## WHAT NEEDS TO BE DONE:
Beginning with the line below that contains "пра́здника. По полѷеле́и" and ending with the line that contains "Сла́ва, и҆ ны́нѣ, пра́здника. На хвали́техъ", copy every line exactly. Copy nothing else.

::::

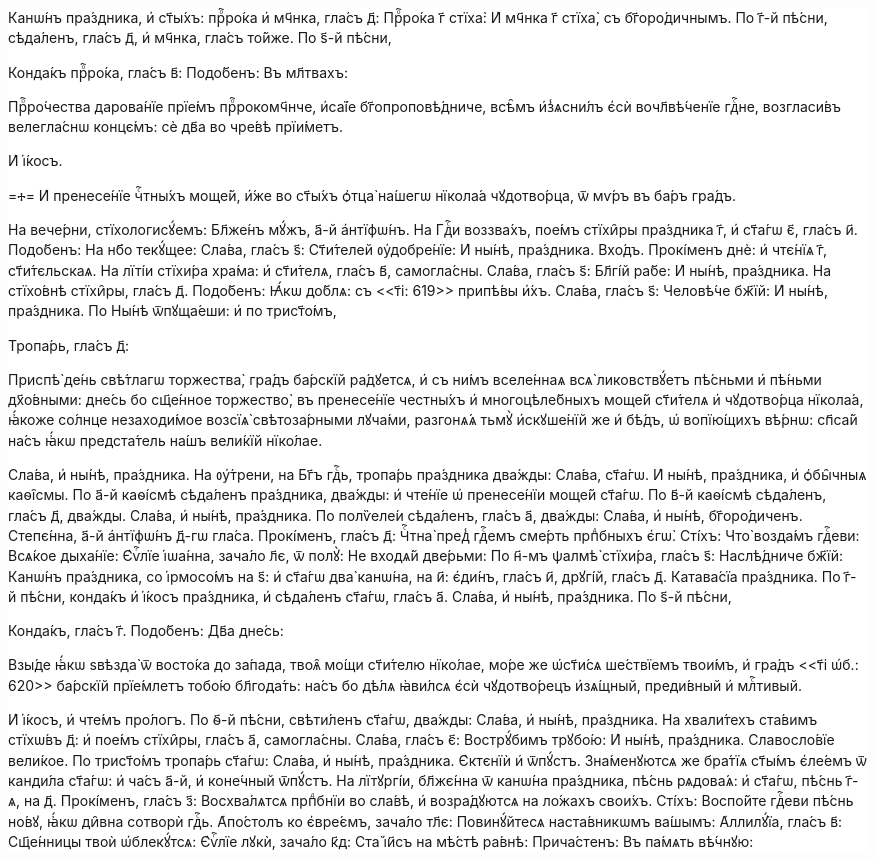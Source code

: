 Канѡ́нъ пра́здника, и҆ ст҃ы́хъ: прⷪ҇ро́ка и҆ мч҃нка, гла́съ д҃: Прⷪ҇ро́ка г҃
стїха̀: И҆ мч҃нка г҃ стїха̀, съ бг҃оро́дичнымъ. По г҃-й пѣ́сни, сѣда́ленъ,
гла́съ д҃, и҆ мч҃нка, гла́съ то́йже. По ѕ҃-й пѣ́сни,

Конда́къ прⷪ҇ро́ка, гла́съ в҃: Подо́бенъ: Въ мл҃твахъ:

Прⷪ҇ро́чества дарова́нїе прїе́мъ прⷪ҇рокомч҃нче, и҆са́їе бг҃опроповѣ́дниче,
всѣ̑мъ и҆з̾ѧсни́лъ є҆сѝ вочл҃вѣ́ченїе гдⷭ҇не, возгласи́въ велегла́снѡ концє́мъ:
сѐ дв҃а во чре́вѣ прїи́метъ.

И҆ і҆́косъ.

=🕂= И҆ пренесе́нїе чⷭ҇тны́хъ моще́й, и҆́же во ст҃ы́хъ ѻ҆тца̀ на́шегѡ нїкола́а
чꙋдотво́рца, ѿ мѵ́ръ въ ба́ръ гра́дъ.

На вече́рни, стїхологисꙋ́емъ: Бл҃же́нъ мꙋ́жъ, а҃-й а҆нтїфѡ́нъ. На Гдⷭ҇и
воззва́хъ, пое́мъ стїхи̑ры пра́здника г҃, и҆ ст҃а́гѡ є҃, гла́съ и҃. Подо́бенъ:
На нб҃о текꙋ́щее: Сла́ва, гла́съ ѕ҃: Ст҃и́телей ᲂу҆добре́нїе: И҆ ны́нѣ,
пра́здника. Вхо́дъ. Прокі́менъ днѐ: и҆ чтє́нїѧ г҃, ст҃и́тєльскаѧ. На лїті́и
стїхи́ра хра́ма: и҆ ст҃и́телѧ, гла́съ в҃, самогла́сны. Сла́ва, гла́съ ѕ҃:
Бл҃гі́й ра́бе: И҆ ны́нѣ, пра́здника. На стїхо́внѣ стїхи̑ры, гла́съ д҃.
Подо́бенъ: Ꙗ҆́кѡ до́блѧ: съ <<т҃і: 619>> припѣ́вы и҆́хъ. Сла́ва, гла́съ ѕ҃:
Человѣ́че бж҃їй: И҆ ны́нѣ, пра́здника. По Ны́нѣ ѿпꙋща́еши: и҆ по трист҃о́мъ,

Тропа́рь, гла́съ д҃:

Приспѣ̀ де́нь свѣ́тлагѡ торжества̀, гра́дъ ба́рскїй ра́дꙋетсѧ, и҆ съ ни́мъ
вселе́ннаѧ всѧ̀ ликовствꙋ́етъ пѣ́сньми и҆ пѣ́ньми дх҃о́вными: дне́сь бо
сщ҃е́нное торжество̀, въ пренесе́нїе честны́хъ и҆ многоцѣле́бныхъ моще́й
ст҃и́телѧ и҆ чꙋдотво́рца нїкола́а, ꙗ҆́коже со́лнце незаходи́мое возсїѧ̀
свѣтоза́рными лꙋча́ми, разгонѧ́ѧ тьмꙋ̀ и҆скꙋше́нїй же и҆ бѣ́дъ, ѡ҆ вопїю́щихъ
вѣ́рнѡ: сп҃са́й на́съ ꙗ҆́кѡ предста́тель на́шъ вели́кїй нїко́лае.

Сла́ва, и҆ ны́нѣ, пра́здника. На ᲂу҆́трени, на Бг҃ъ гдⷭ҇ь, тропа́рь пра́здника
два́жды: Сла́ва, ст҃а́гѡ. И҆ ны́нѣ, пра́здника, и҆ ѻ҆бы̑чныѧ каѳі̑смы. По а҃-й
каѳі́смѣ сѣда́ленъ пра́здника, два́жды: и҆ чте́нїе ѡ҆ пренесе́нїи моще́й
ст҃а́гѡ. По в҃-й каѳі́смѣ сѣда́ленъ, гла́съ д҃, два́жды. Сла́ва, и҆ ны́нѣ,
пра́здника. По полѷеле́и сѣда́ленъ, гла́съ а҃, два́жды: Сла́ва, и҆ ны́нѣ,
бг҃оро́диченъ. Степє́нна, а҃-й а҆нтїфѡ́нъ д҃-гѡ гла́са. Прокі́менъ, гла́съ д҃:
Чⷭ҇тна̀ пред̾ гдⷭ҇емъ сме́рть прпⷣбныхъ є҆гѡ̀. Сті́хъ: Что̀ возда́мъ гдⷭ҇еви:
Всѧ́кое дыха́нїе: Є҆ѵⷢ҇лїе і҆ѡа́нна, зача́ло л҃є, ѿ полꙋ̀: Не входѧ́й две́рьми:
По н҃-мъ ѱалмѣ̀ стїхи́ра, гла́съ ѕ҃: Наслѣ́дниче бж҃їй: Канѡ́нъ пра́здника, со
і҆рмосо́мъ на ѕ҃: и҆ ст҃а́гѡ два̀ канѡ́на, на и҃: є҆ди́нъ, гла́съ и҃, дрꙋгі́й,
гла́съ д҃. Катава́сїа пра́здника. По г҃- й пѣ́сни, конда́къ и҆ і҆́косъ
пра́здника, и҆ сѣда́ленъ ст҃а́гѡ, гла́съ а҃. Сла́ва, и҆ ны́нѣ, пра́здника. По
ѕ҃-й пѣ́сни,

Конда́къ, гла́съ г҃. Подо́бенъ: Дв҃а дне́сь:

Взы́де ꙗ҆́кѡ ѕвѣзда̀ ѿ восто́ка до за́пада, твоѧ̑ мо́щи ст҃и́телю нїко́лае,
мо́ре же ѡ҆ст҃и́сѧ ше́ствїемъ твои́мъ, и҆ гра́дъ <<т҃і ѡ҆б.: 620>> ба́рскїй
прїе́млетъ тобо́ю бл҃года́ть: на́съ бо дѣ́лѧ ꙗ҆ви́лсѧ є҆сѝ чꙋдотво́рецъ
и҆зѧ́щный, преди́вный и҆ млⷭ҇тивый.

И҆ і҆́косъ, и҆ чте́мъ про́логъ. По ѳ҃-й пѣ́сни, свѣти́ленъ ст҃а́гѡ, два́жды:
Сла́ва, и҆ ны́нѣ, пра́здника. На хвали́техъ ста́вимъ стїхѡ́въ д҃: и҆ пое́мъ
стїхи̑ры, гла́съ а҃, самогла́сны. Сла́ва, гла́съ є҃: Вострꙋ́бимъ трꙋбо́ю: И҆
ны́нѣ, пра́здника. Славосло́вїе вели́кое. По трист҃о́мъ тропа́рь ст҃а́гѡ:
Сла́ва, и҆ ны́нѣ, пра́здника. Є҆ктєнїѝ и҆ ѿпꙋ́стъ. Зна́менꙋютсѧ же бра́тїѧ
ст҃ы́мъ є҆ле́емъ ѿ канди́ла ст҃а́гѡ: и҆ ча́съ а҃-й, и҆ коне́чный ѿпꙋ́стъ. На
лїтꙋргі́и, бл҃жє́нна ѿ канѡ́на пра́здника, пѣ́снь рѧдова́ѧ: и҆ ст҃а́гѡ, пѣ́снь
г҃-ѧ, на д҃. Прокі́менъ, гла́съ з҃: Восхва́лѧтсѧ прпⷣбнїи во сла́вѣ, и҆
возра́дꙋютсѧ на ло́жахъ свои́хъ. Сті́хъ: Воспо́йте гдⷭ҇еви пѣ́снь но́вꙋ, ꙗ҆́кѡ
ди̑вна сотворѝ гдⷭ҇ь. А҆по́столъ ко є҆вре́ємъ, зача́ло тл҃є: Повинꙋ́йтесѧ
наста́вникѡмъ ва́шымъ: А҆ллилꙋ́їа, гла́съ в҃: Сщ҃е́нницы твоѝ ѡ҆блекꙋ́тсѧ:
Є҆ѵⷢ҇лїе лꙋкѝ, зача́ло к҃д: Ста̀ і҆и҃съ на мѣ́стѣ ра́внѣ: Прича́стенъ: Въ
па́мѧть вѣ́чнꙋю:
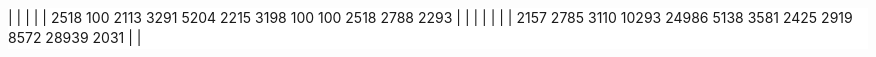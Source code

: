 |    |                                                                                                                                                                                                                                                                                                                                                                                                                                                                                                                                                                                                                                                                                                                                                                                                                                                                                                                                                                                                                                                                                                                                                                                                                                                                                                                                                                                                                                                                                                                                                                                                                                                                                                                                                                          |              |                                                                                                                                                                                                                                                                                                                                                                                                                                                                                                                                                                                                                                                                                                                                                     |   2518   100  2113  3291  5204  2215  3198   100   100  2518  2788  2293  |              |
|    |                                                                                                                                                                                                                                                                                                                                                                                                                                                                                                                                                                                                                                                                                                                                                                                                                                                                                                                                                                                                                                                                                                                                                                                                                                                                                                                                                                                                                                                                                                                                                                                                                                                                                                                                                                          |              |                                                                                                                                                                                                                                                                                                                                                                                                                                                                                                                                                                                                                                                                                                                                                     |   2157  2785  3110 10293 24986  5138  3581  2425  2919  8572 28939  2031  |              |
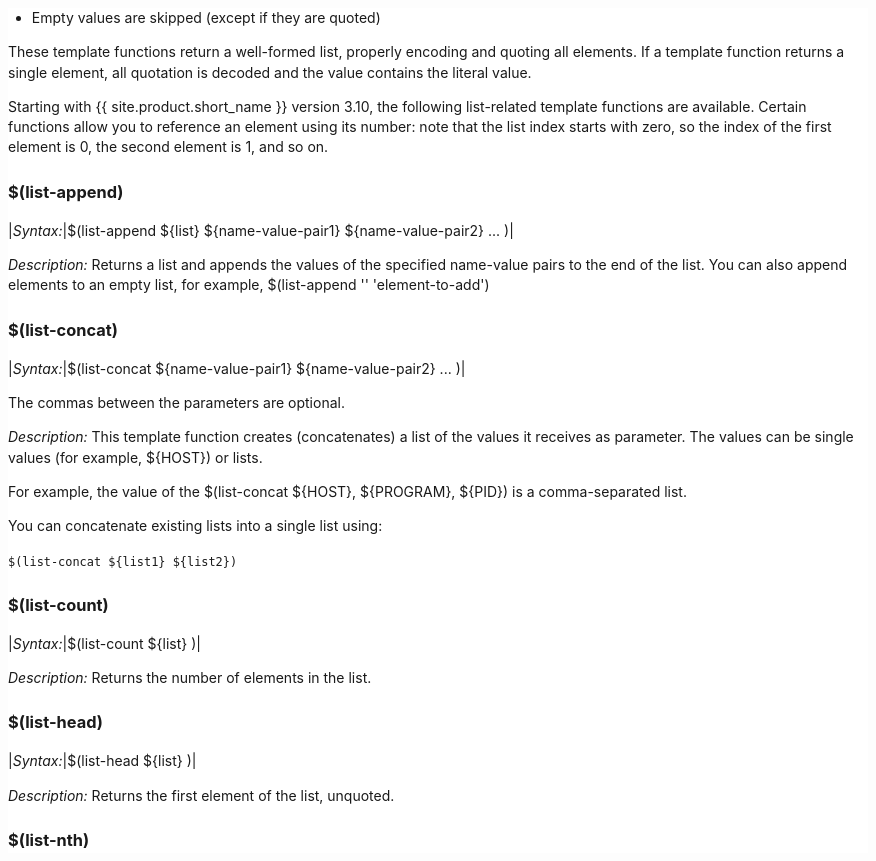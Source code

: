 - Empty values are skipped (except if they are quoted)

These template functions return a well-formed list, properly encoding
and quoting all elements. If a template function returns a single
element, all quotation is decoded and the value contains the literal
value.

Starting with {{ site.product.short_name }} version 3.10, the following list-related
template functions are available. Certain functions allow you to
reference an element using its number: note that the list index starts
with zero, so the index of the first element is 0, the second element is
1, and so on.

### $(list-append)

|*Syntax:*|$(list-append ${list} ${name-value-pair1} ${name-value-pair2} ... )|

*Description:* Returns a list and appends the values of the specified
name-value pairs to the end of the list. You can also append elements to
an empty list, for example, $(list-append \'\' \'element-to-add\')

### $(list-concat)

|*Syntax:*|$(list-concat ${name-value-pair1} ${name-value-pair2} ... )|

The commas between the parameters are optional.

*Description:* This template function creates (concatenates) a list of
the values it receives as parameter. The values can be single values
(for example, ${HOST}) or lists.

For example, the value of the $(list-concat ${HOST}, ${PROGRAM},
${PID}) is a comma-separated list.

You can concatenate existing lists into a single list using:

```config
$(list-concat ${list1} ${list2})
```

### $(list-count)

|*Syntax:*|$(list-count ${list} )|

*Description:* Returns the number of elements in the list.

### $(list-head)

|*Syntax:*|$(list-head ${list} )|

*Description:* Returns the first element of the list, unquoted.

### $(list-nth)
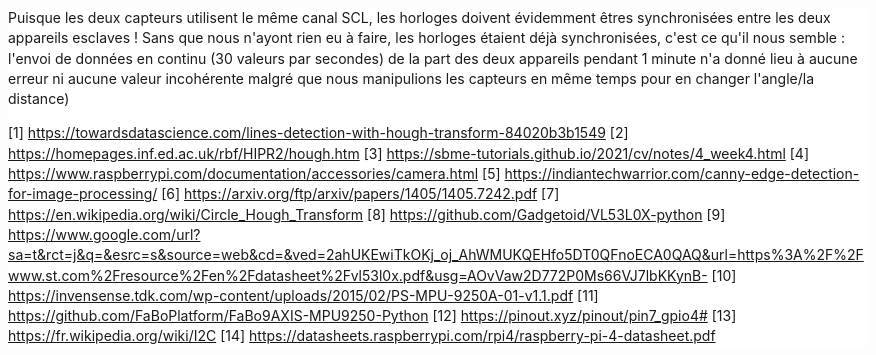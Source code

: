 Puisque les deux capteurs utilisent le même canal SCL, les horloges doivent évidemment êtres synchronisées entre les deux appareils esclaves !
Sans que nous n'ayont rien eu à faire, les horloges étaient déjà synchronisées, c'est ce qu'il nous semble : l'envoi de données en continu (30 valeurs par secondes) de la part des deux appareils pendant 1 minute n'a donné lieu à aucune erreur ni aucune valeur incohérente malgré que nous manipulions les capteurs en même temps pour en changer l'angle/la distance)

[1] https://towardsdatascience.com/lines-detection-with-hough-transform-84020b3b1549
[2] https://homepages.inf.ed.ac.uk/rbf/HIPR2/hough.htm
[3] https://sbme-tutorials.github.io/2021/cv/notes/4_week4.html
[4] https://www.raspberrypi.com/documentation/accessories/camera.html
[5] https://indiantechwarrior.com/canny-edge-detection-for-image-processing/
[6] https://arxiv.org/ftp/arxiv/papers/1405/1405.7242.pdf
[7] https://en.wikipedia.org/wiki/Circle_Hough_Transform
[8] https://github.com/Gadgetoid/VL53L0X-python
[9] https://www.google.com/url?sa=t&rct=j&q=&esrc=s&source=web&cd=&ved=2ahUKEwiTkOKj_oj_AhWMUKQEHfo5DT0QFnoECA0QAQ&url=https%3A%2F%2Fwww.st.com%2Fresource%2Fen%2Fdatasheet%2Fvl53l0x.pdf&usg=AOvVaw2D772P0Ms66VJ7lbKKynB-
[10] https://invensense.tdk.com/wp-content/uploads/2015/02/PS-MPU-9250A-01-v1.1.pdf
[11] https://github.com/FaBoPlatform/FaBo9AXIS-MPU9250-Python
[12] https://pinout.xyz/pinout/pin7_gpio4#
[13] https://fr.wikipedia.org/wiki/I2C
[14] https://datasheets.raspberrypi.com/rpi4/raspberry-pi-4-datasheet.pdf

::::

## WRITTEN ANSWER:
пра́здника. По полѷеле́и сѣда́ленъ, гла́съ а҃, два́жды: Сла́ва, и҆ ны́нѣ,
бг҃оро́диченъ. Степє́нна, а҃-й а҆нтїфѡ́нъ д҃-гѡ гла́са. Прокі́менъ, гла́съ д҃:
Чⷭ҇тна̀ пред̾ гдⷭ҇емъ сме́рть прпⷣбныхъ є҆гѡ̀. Сті́хъ: Что̀ возда́мъ гдⷭ҇еви:
Всѧ́кое дыха́нїе: Є҆ѵⷢ҇лїе і҆ѡа́нна, зача́ло л҃є, ѿ полꙋ̀: Не входѧ́й две́рьми:
По н҃-мъ ѱалмѣ̀ стїхи́ра, гла́съ ѕ҃: Наслѣ́дниче бж҃їй: Канѡ́нъ пра́здника, со
і҆рмосо́мъ на ѕ҃: и҆ ст҃а́гѡ два̀ канѡ́на, на и҃: є҆ди́нъ, гла́съ и҃, дрꙋгі́й,
гла́съ д҃. Катава́сїа пра́здника. По г҃- й пѣ́сни, конда́къ и҆ і҆́косъ
пра́здника, и҆ сѣда́ленъ ст҃а́гѡ, гла́съ а҃. Сла́ва, и҆ ны́нѣ, пра́здника. По
ѕ҃-й пѣ́сни,

Конда́къ, гла́съ г҃. Подо́бенъ: Дв҃а дне́сь:

Взы́де ꙗ҆́кѡ ѕвѣзда̀ ѿ восто́ка до за́пада, твоѧ̑ мо́щи ст҃и́телю нїко́лае,
мо́ре же ѡ҆ст҃и́сѧ ше́ствїемъ твои́мъ, и҆ гра́дъ <<т҃і ѡ҆б.: 620>> ба́рскїй
прїе́млетъ тобо́ю бл҃года́ть: на́съ бо дѣ́лѧ ꙗ҆ви́лсѧ є҆сѝ чꙋдотво́рецъ
и҆зѧ́щный, преди́вный и҆ млⷭ҇тивый.

И҆ і҆́косъ, и҆ чте́мъ про́логъ. По ѳ҃-й пѣ́сни, свѣти́ленъ ст҃а́гѡ, два́жды:
Сла́ва, и҆ ны́нѣ, пра́здника. На хвали́техъ ста́вимъ стїхѡ́въ д҃: и҆ пое́мъ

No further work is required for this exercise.